処世若大夢胡為労其生

ギター講師兼作家、八幡謙介の日常ブログ。音楽とアニメ以外のこと。

「文章を練る」という言葉を物書きは使わない

以前から気になっていた言葉があります。

それは「文章を練る」です。

昔から使われていますが、若い頃は意味がわからないのは自分が文章が書けないせい、読解力が足りないせいだと思ってそのままにしていました。

自分のレベルが上がったら「文章を練る」が分かってくるのだろう、と。

しかし、実際に文章を書き、それが仕事の一部になり、読解力もついてきましたが、それでも「文章を練る」の意味はいまだに分かりません。

ここまで来てもまだ分からないということは、たぶん意味がないからでしょう。

ということで、そろそろこの「文章を練る」を、実体のない言葉として葬っておこうと思います。

 

そもそも、「練る」とはどういうことでしょうか?

辞書を引いてみました。

 

  • 堅い物、粗い物を、こねたりたたいたりすったりして、柔らかくきめ細かにする。
  • 水を加えたり火にかけたりして、かき混ぜる、また、こね固める。
  • 絹を灰汁で煮て柔らかくする。
  • 列を整えて歩く。
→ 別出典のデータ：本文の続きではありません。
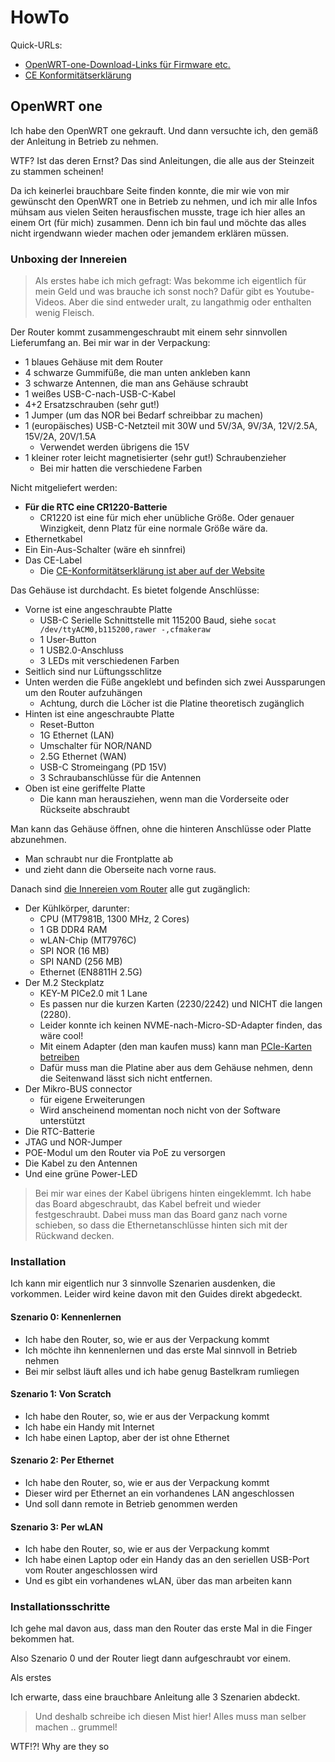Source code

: # HowTo

Quick-URLs:

- [OpenWRT-one-Download-Links für Firmware etc.](https://openwrt.org/toh/openwrt/one#installation)
- [CE Konformitätserklärung]()

## OpenWRT one

Ich habe den OpenWRT one gekrauft.  Und dann versuchte ich, den gemäß der Anleitung in Betrieb zu nehmen.

WTF?  Ist das deren Ernst?  Das sind Anleitungen, die alle aus der Steinzeit zu stammen scheinen!

Da ich keinerlei brauchbare Seite finden konnte, die mir wie von mir gewünscht den OpenWRT one in Betrieb zu nehmen,
und ich mir alle Infos mühsam aus vielen Seiten herausfischen musste,
trage ich hier alles an einem Ort (für mich) zusammen.
Denn ich bin faul und möchte das alles nicht irgendwann wieder machen oder jemandem erklären müssen.


### Unboxing der Innereien

> Als erstes habe ich mich gefragt:  Was bekomme ich eigentlich für mein Geld und was brauche ich sonst noch?
> Dafür gibt es Youtube-Videos.  Aber die sind entweder uralt, zu langathmig oder enthalten wenig Fleisch.

Der Router kommt zusammengeschraubt mit einem sehr sinnvollen Lieferumfang an.  Bei mir war in der Verpackung:

- 1 blaues Gehäuse mit dem Router
- 4 schwarze Gummifüße, die man unten ankleben kann
- 3 schwarze Antennen, die man ans Gehäuse schraubt
- 1 weißes USB-C-nach-USB-C-Kabel 
- 4+2 Ersatzschrauben (sehr gut!)
- 1 Jumper (um das NOR bei Bedarf schreibbar zu machen)
- 1 (europäisches) USB-C-Netzteil mit 30W und 5V/3A, 9V/3A, 12V/2.5A, 15V/2A, 20V/1.5A
  - Verwendet werden übrigens die 15V
- 1 kleiner roter leicht magnetisierter (sehr gut!) Schraubenzieher
  - Bei mir hatten die verschiedene Farben

Nicht mitgeliefert werden:

- **Für die RTC eine CR1220-Batterie**
  - CR1220 ist eine für mich eher unübliche Größe.  Oder genauer Winzigkeit, denn Platz für eine normale Größe wäre da.
- Ethernetkabel
- Ein Ein-Aus-Schalter (wäre eh sinnfrei)
- Das CE-Label
  - Die [CE-Konformitätserklärung ist aber auf der Website]()

Das Gehäuse ist durchdacht.  Es bietet folgende Anschlüsse:

- Vorne ist eine angeschraubte Platte
  - USB-C Serielle Schnittstelle mit 115200 Baud, siehe `socat /dev/ttyACM0,b115200,rawer -,cfmakeraw`
  - 1 User-Button
  - 1 USB2.0-Anschluss
  - 3 LEDs mit verschiedenen Farben
- Seitlich sind nur Lüftungsschlitze
- Unten werden die Füße angeklebt und befinden sich zwei Aussparungen um den Router aufzuhängen
  - Achtung, durch die Löcher ist die Platine theoretisch zugänglich
- Hinten ist eine angeschraubte Platte
  - Reset-Button
  - 1G Ethernet (LAN)
  - Umschalter für NOR/NAND
  - 2.5G Ethernet (WAN)
  - USB-C Stromeingang (PD 15V)
  - 3 Schraubanschlüsse für die Antennen
- Oben ist eine geriffelte Platte
  - Die kann man herausziehen, wenn man die Vorderseite oder Rückseite abschraubt

Man kann das Gehäuse öffnen, ohne die hinteren Anschlüsse oder Platte abzunehmen.

- Man schraubt nur die Frontplatte ab
- und zieht dann die Oberseite nach vorne raus.

Danach sind [die Innereien vom Router](https://docs.banana-pi.org/en/OpenWRT-One/BananaPi_OpenWRT-One) alle gut zugänglich:

- Der Kühlkörper, darunter:
  - CPU (MT7981B, 1300 MHz, 2 Cores)
  - 1 GB DDR4 RAM
  - wLAN-Chip (MT7976C)
  - SPI NOR (16 MB)
  - SPI NAND (256 MB)
  - Ethernet (EN8811H 2.5G)
- Der M.2 Steckplatz
  - KEY-M PICe2.0 mit 1 Lane
  - Es passen nur die kurzen Karten (2230/2242) und NICHT die langen (2280).
  - Leider konnte ich keinen NVME-nach-Micro-SD-Adapter finden, das wäre cool!
  - Mit einem Adapter (den man kaufen muss) kann man [PCIe-Karten betreiben](https://youtu.be/I0n53oVkQns)
  - Dafür muss man die Platine aber aus dem Gehäuse nehmen, denn die Seitenwand lässt sich nicht entfernen.
- Der Mikro-BUS connector
  - für eigene Erweiterungen
  - Wird anscheinend momentan noch nicht von der Software unterstützt
- Die RTC-Batterie
- JTAG und NOR-Jumper
- POE-Modul um den Router via PoE zu versorgen
- Die Kabel zu den Antennen
- Und eine grüne Power-LED

> Bei mir war eines der Kabel übrigens hinten eingeklemmt.
> Ich habe das Board abgeschraubt, das Kabel befreit und wieder festgeschraubt.
> Dabei muss man das Board ganz nach vorne schieben, so dass die Ethernetanschlüsse hinten sich mit der Rückwand decken.


### Installation

Ich kann mir eigentlich nur 3 sinnvolle Szenarien ausdenken, die vorkommen.
Leider wird keine davon mit den Guides direkt abgedeckt.

#### Szenario 0: Kennenlernen

- Ich habe den Router, so, wie er aus der Verpackung kommt
- Ich möchte ihn kennenlernen und das erste Mal sinnvoll in Betrieb nehmen
- Bei mir selbst läuft alles und ich habe genug Bastelkram rumliegen

#### Szenario 1: Von Scratch

- Ich habe den Router, so, wie er aus der Verpackung kommt
- Ich habe ein Handy mit Internet
- Ich habe einen Laptop, aber der ist ohne Ethernet

#### Szenario 2: Per Ethernet

- Ich habe den Router, so, wie er aus der Verpackung kommt
- Dieser wird per Ethernet an ein vorhandenes LAN angeschlossen
- Und soll dann remote in Betrieb genommen werden

#### Szenario 3: Per wLAN

- Ich habe den Router, so, wie er aus der Verpackung kommt
- Ich habe einen Laptop oder ein Handy das an den seriellen USB-Port vom Router angeschlossen wird
- Und es gibt ein vorhandenes wLAN, über das man arbeiten kann

### Installationsschritte

Ich gehe mal davon aus, dass man den Router das erste Mal in die Finger bekommen hat.

Also Szenario 0 und der Router liegt dann aufgeschraubt vor einem.

Als erstes 



Ich erwarte, dass eine brauchbare Anleitung alle 3 Szenarien abdeckt.

> Und deshalb schreibe ich diesen Mist hier!  Alles muss man selber machen .. grummel!



WTF!?!  Why are they so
隊伍を組んで行進する。

 

上記ふたつがそれっぽい感じがします。

まず、「堅い文章、粗い文章を、こねたりたたいたりすったりして、柔らかくきめ細かにする」と、ごてごてと装飾された独りよがりの文章になります。

次、「水を加えたり火にかけたりして、かき混ぜる、また、こね固める」

こちらはちょっと抽象的ですが、要するにあれこれとこねくり回して工夫するということでしょうか。

これも代表的な悪文製作法です。

それ以外に「練る」という作業が存在するのか、あるいは「文章を練る」はもっと違うことなのか、僕には分かりません。
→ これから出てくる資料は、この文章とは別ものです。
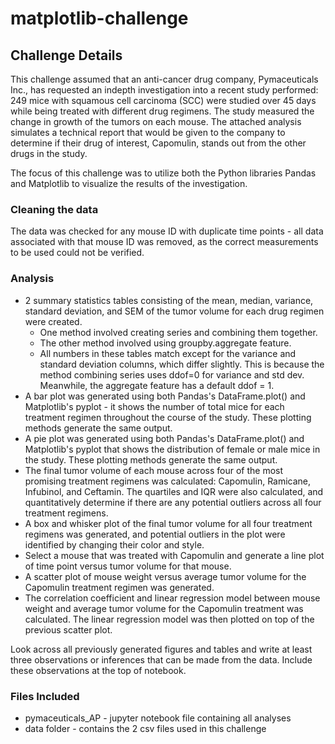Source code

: # matplotlib-challenge

## Challenge Details

This challenge assumed that an anti-cancer drug company, Pymaceuticals Inc., has requested an indepth investigation into a recent study performed: 249 mice with squamous cell carcinoma (SCC) were studied over 45 days while being treated with different drug regimens. The study measured the change in growth of the tumors on each mouse. The attached analysis simulates a technical report that would be given to the company to determine if their drug of interest, Capomulin, stands out from the other drugs in the study.

The focus of this challenge was to utilize both the Python libraries Pandas and Matplotlib to visualize the results of the investigation.

### Cleaning the data

The data was checked for any mouse ID with duplicate time points -  all data associated with that mouse ID was removed, as the correct measurements to be used could not be verified.

### Analysis 

* 2 summary statistics tables consisting of the mean, median, variance, standard deviation, and SEM of the tumor volume for each drug regimen were created.
    * One method involved creating series and combining them together.
    * The other method involved using groupby.aggregate feature.
    * All numbers in these tables match except for the variance and standard deviation columns, which differ slightly. This is because the method combining series uses ddof=0 for variance and std dev. Meanwhile, the aggregate feature has a default ddof = 1. 
* A bar plot was generated using both Pandas's DataFrame.plot() and Matplotlib's pyplot - it shows the number of total mice for each treatment regimen throughout the course of the study. These plotting methods generate the same output.
* A pie plot was generated using both Pandas's DataFrame.plot() and Matplotlib's pyplot that shows the distribution of female or male mice in the study. These plotting methods generate the same output.
* The final tumor volume of each mouse across four of the most promising treatment regimens was calculated: Capomulin, Ramicane, Infubinol, and Ceftamin. The quartiles and IQR were also calculated, and quantitatively determine if there are any potential outliers across all four treatment regimens.
* A box and whisker plot of the final tumor volume for all four treatment regimens was generated, and potential outliers in the plot were identified by changing their color and style.
* Select a mouse that was treated with Capomulin and generate a line plot of time point versus tumor volume for that mouse.
* A scatter plot of mouse weight versus average tumor volume for the Capomulin treatment regimen was generated.
* The correlation coefficient and linear regression model between mouse weight and average tumor volume for the Capomulin treatment was calculated. The linear regression model was then plotted on top of the previous scatter plot.

Look across all previously generated figures and tables and write at least three observations or inferences that can be made from the data. Include these observations at the top of notebook.

### Files Included
* pymaceuticals_AP - jupyter notebook file containing all analyses
* data folder - contains the 2 csv files used in this challenge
しかし、自分の作業に照らし合わせて、どう考えても文章は「練る」ものではないと断言できます。

 

では文章とはどう作っていくものなのか?

いい文章とはどういう作業工程でつくられるものなのか?

私見ですが、文章は「削る」ものです。

自分が書くときも、間違いなく削るという行程が入りますし、読む場合も、足し方よりも削り方に知性の深みを感じます。

俗に言う簡潔な文章というやつです。

余計なものを削った文章は、鋭角的で、輝きがあり、威厳を持ち、深みを感じさせます。

 

じゃあなんで「文章を削る」「この作家は文章が削れていない」と言わないのでしょうか?